* [Work instructions] Copy the entries below in full, keeping them exactly as they are.

* [Material for this exercise]

■ ■ ■ ■ ■

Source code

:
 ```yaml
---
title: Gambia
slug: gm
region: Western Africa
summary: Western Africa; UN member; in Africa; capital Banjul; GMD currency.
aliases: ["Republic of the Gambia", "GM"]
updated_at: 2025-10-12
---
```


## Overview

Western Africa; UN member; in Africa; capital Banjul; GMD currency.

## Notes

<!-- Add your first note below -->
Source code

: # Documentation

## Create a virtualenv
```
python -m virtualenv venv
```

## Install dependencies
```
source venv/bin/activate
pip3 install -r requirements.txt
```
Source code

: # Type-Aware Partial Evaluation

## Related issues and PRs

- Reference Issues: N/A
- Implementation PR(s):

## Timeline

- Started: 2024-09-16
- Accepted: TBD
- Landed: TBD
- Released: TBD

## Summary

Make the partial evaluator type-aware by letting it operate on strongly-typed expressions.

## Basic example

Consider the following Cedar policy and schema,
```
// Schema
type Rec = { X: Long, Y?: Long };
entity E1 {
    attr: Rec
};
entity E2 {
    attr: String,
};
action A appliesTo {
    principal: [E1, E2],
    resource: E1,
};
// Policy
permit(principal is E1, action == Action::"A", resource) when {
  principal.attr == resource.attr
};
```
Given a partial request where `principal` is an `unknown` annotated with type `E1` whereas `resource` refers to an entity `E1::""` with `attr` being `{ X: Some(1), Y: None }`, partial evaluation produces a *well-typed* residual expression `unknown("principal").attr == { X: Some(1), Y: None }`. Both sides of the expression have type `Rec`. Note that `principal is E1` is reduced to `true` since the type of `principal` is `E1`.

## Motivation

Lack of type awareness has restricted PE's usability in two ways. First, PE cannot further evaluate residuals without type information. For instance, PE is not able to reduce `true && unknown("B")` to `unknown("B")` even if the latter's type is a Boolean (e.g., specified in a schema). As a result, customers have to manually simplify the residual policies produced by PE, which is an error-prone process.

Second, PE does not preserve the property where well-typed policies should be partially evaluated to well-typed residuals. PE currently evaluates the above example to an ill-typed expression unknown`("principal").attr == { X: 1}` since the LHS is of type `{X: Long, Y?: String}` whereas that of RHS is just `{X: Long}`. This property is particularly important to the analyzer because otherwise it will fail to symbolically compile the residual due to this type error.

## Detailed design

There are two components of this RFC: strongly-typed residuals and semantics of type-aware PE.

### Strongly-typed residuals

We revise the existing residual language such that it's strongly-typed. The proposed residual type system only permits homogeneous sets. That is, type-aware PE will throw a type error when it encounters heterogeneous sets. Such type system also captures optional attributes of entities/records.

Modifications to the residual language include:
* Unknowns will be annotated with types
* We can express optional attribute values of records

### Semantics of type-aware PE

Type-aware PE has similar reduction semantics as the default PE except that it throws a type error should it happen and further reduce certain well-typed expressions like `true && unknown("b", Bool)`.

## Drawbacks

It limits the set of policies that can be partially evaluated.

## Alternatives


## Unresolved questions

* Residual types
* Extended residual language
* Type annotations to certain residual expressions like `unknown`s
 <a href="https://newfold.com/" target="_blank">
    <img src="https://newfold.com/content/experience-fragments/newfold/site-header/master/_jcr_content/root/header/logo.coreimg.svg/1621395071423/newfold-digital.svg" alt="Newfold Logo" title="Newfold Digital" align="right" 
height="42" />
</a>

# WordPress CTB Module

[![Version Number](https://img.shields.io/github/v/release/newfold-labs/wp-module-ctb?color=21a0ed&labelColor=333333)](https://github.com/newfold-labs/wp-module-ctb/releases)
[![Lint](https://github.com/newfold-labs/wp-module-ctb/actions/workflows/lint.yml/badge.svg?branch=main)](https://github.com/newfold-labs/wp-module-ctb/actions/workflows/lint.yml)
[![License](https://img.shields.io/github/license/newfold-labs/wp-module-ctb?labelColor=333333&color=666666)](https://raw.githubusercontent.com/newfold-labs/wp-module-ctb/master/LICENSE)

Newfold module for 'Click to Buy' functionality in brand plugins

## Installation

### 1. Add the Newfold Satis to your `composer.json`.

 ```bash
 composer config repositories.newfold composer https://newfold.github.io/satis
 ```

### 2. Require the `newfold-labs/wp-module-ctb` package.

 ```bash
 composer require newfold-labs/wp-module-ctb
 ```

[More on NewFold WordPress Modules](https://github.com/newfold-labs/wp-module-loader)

■ ■ ■ ■ ■

* [Written answer]
Source code

:
 ```yaml
---
title: Gambia
slug: gm
region: Western Africa
summary: Western Africa; UN member; in Africa; capital Banjul; GMD currency.
aliases: ["Republic of the Gambia", "GM"]
updated_at: 2025-10-12
---
```


## Overview

Western Africa; UN member; in Africa; capital Banjul; GMD currency.

## Notes

<!-- Add your first note below -->
Source code

: # Documentation

## Create a virtualenv
```
python -m virtualenv venv
```

## Install dependencies
```
source venv/bin/activate
pip3 install -r requirements.txt
```
Source code

: # Type-Aware Partial Evaluation

## Related issues and PRs

- Reference Issues: N/A
- Implementation PR(s):

## Timeline

- Started: 2024-09-16
- Accepted: TBD
- Landed: TBD
- Released: TBD

## Summary

Make the partial evaluator type-aware by letting it operate on strongly-typed expressions.

## Basic example

Consider the following Cedar policy and schema,
```
// Schema
type Rec = { X: Long, Y?: Long };
entity E1 {
    attr: Rec
};
entity E2 {
    attr: String,
};
action A appliesTo {
    principal: [E1, E2],
    resource: E1,
};
// Policy
permit(principal is E1, action == Action::"A", resource) when {
  principal.attr == resource.attr
};
```
Given a partial request where `principal` is an `unknown` annotated with type `E1` whereas `resource` refers to an entity `E1::""` with `attr` being `{ X: Some(1), Y: None }`, partial evaluation produces a *well-typed* residual expression `unknown("principal").attr == { X: Some(1), Y: None }`. Both sides of the expression have type `Rec`. Note that `principal is E1` is reduced to `true` since the type of `principal` is `E1`.

## Motivation

Lack of type awareness has restricted PE's usability in two ways. First, PE cannot further evaluate residuals without type information. For instance, PE is not able to reduce `true && unknown("B")` to `unknown("B")` even if the latter's type is a Boolean (e.g., specified in a schema). As a result, customers have to manually simplify the residual policies produced by PE, which is an error-prone process.

Second, PE does not preserve the property where well-typed policies should be partially evaluated to well-typed residuals. PE currently evaluates the above example to an ill-typed expression unknown`("principal").attr == { X: 1}` since the LHS is of type `{X: Long, Y?: String}` whereas that of RHS is just `{X: Long}`. This property is particularly important to the analyzer because otherwise it will fail to symbolically compile the residual due to this type error.

## Detailed design

There are two components of this RFC: strongly-typed residuals and semantics of type-aware PE.

### Strongly-typed residuals

We revise the existing residual language such that it's strongly-typed. The proposed residual type system only permits homogeneous sets. That is, type-aware PE will throw a type error when it encounters heterogeneous sets. Such type system also captures optional attributes of entities/records.

Modifications to the residual language include:
* Unknowns will be annotated with types
* We can express optional attribute values of records

### Semantics of type-aware PE

Type-aware PE has similar reduction semantics as the default PE except that it throws a type error should it happen and further reduce certain well-typed expressions like `true && unknown("b", Bool)`.

## Drawbacks

It limits the set of policies that can be partially evaluated.

## Alternatives


## Unresolved questions

* Residual types
* Extended residual language
* Type annotations to certain residual expressions like `unknown`s
 <a href="https://newfold.com/" target="_blank">
    <img src="https://newfold.com/content/experience-fragments/newfold/site-header/master/_jcr_content/root/header/logo.coreimg.svg/1621395071423/newfold-digital.svg" alt="Newfold Logo" title="Newfold Digital" align="right" 
height="42" />
</a>

# WordPress CTB Module

[![Version Number](https://img.shields.io/github/v/release/newfold-labs/wp-module-ctb?color=21a0ed&labelColor=333333)](https://github.com/newfold-labs/wp-module-ctb/releases)
[![Lint](https://github.com/newfold-labs/wp-module-ctb/actions/workflows/lint.yml/badge.svg?branch=main)](https://github.com/newfold-labs/wp-module-ctb/actions/workflows/lint.yml)
[![License](https://img.shields.io/github/license/newfold-labs/wp-module-ctb?labelColor=333333&color=666666)](https://raw.githubusercontent.com/newfold-labs/wp-module-ctb/master/LICENSE)

Newfold module for 'Click to Buy' functionality in brand plugins

## Installation

### 1. Add the Newfold Satis to your `composer.json`.

 ```bash
 composer config repositories.newfold composer https://newfold.github.io/satis
 ```

### 2. Require the `newfold-labs/wp-module-ctb` package.

 ```bash
 composer require newfold-labs/wp-module-ctb
 ```

[More on NewFold WordPress Modules](https://github.com/newfold-labs/wp-module-loader)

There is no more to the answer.